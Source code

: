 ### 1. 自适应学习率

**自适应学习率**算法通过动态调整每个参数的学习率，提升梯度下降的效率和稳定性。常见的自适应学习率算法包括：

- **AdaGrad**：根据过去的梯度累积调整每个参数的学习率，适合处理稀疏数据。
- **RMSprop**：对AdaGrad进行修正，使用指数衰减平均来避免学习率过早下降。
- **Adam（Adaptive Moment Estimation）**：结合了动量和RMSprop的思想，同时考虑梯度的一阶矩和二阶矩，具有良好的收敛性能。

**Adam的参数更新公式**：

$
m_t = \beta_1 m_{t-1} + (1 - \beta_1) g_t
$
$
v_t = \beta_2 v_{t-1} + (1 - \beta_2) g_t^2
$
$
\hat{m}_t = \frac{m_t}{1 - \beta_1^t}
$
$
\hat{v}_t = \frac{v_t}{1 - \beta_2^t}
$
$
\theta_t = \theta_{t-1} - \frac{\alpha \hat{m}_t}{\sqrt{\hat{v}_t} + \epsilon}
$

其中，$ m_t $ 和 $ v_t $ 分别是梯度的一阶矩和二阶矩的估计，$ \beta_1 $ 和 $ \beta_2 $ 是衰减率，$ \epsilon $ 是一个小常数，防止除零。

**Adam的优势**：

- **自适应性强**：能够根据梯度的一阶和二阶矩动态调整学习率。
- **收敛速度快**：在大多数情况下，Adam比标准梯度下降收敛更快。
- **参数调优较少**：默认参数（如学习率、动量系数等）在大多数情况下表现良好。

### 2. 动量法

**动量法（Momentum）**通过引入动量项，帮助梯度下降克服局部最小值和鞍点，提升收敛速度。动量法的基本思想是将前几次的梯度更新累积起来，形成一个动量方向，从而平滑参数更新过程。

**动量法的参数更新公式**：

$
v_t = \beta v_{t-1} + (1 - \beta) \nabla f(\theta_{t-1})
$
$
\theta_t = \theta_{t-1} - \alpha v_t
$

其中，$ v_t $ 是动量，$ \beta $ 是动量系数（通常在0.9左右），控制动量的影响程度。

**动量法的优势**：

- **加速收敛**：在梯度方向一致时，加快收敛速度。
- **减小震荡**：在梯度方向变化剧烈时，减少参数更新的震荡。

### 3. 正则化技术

------------------------------------------------------------

▸ **EXERCISE PROMPT**: The lines to return run from the one containing "- \alpha v_t" through the last line of the material above. Please reproduce them exactly.

▸ **FINISHED TASK**:
\theta_t = \theta_{t-1} - \alpha v_t
$

其中，$ v_t $ 是动量，$ \beta $ 是动量系数（通常在0.9左右），控制动量的影响程度。

**动量法的优势**：

- **加速收敛**：在梯度方向一致时，加快收敛速度。
- **减小震荡**：在梯度方向变化剧烈时，减少参数更新的震荡。

### 3. 正则化技术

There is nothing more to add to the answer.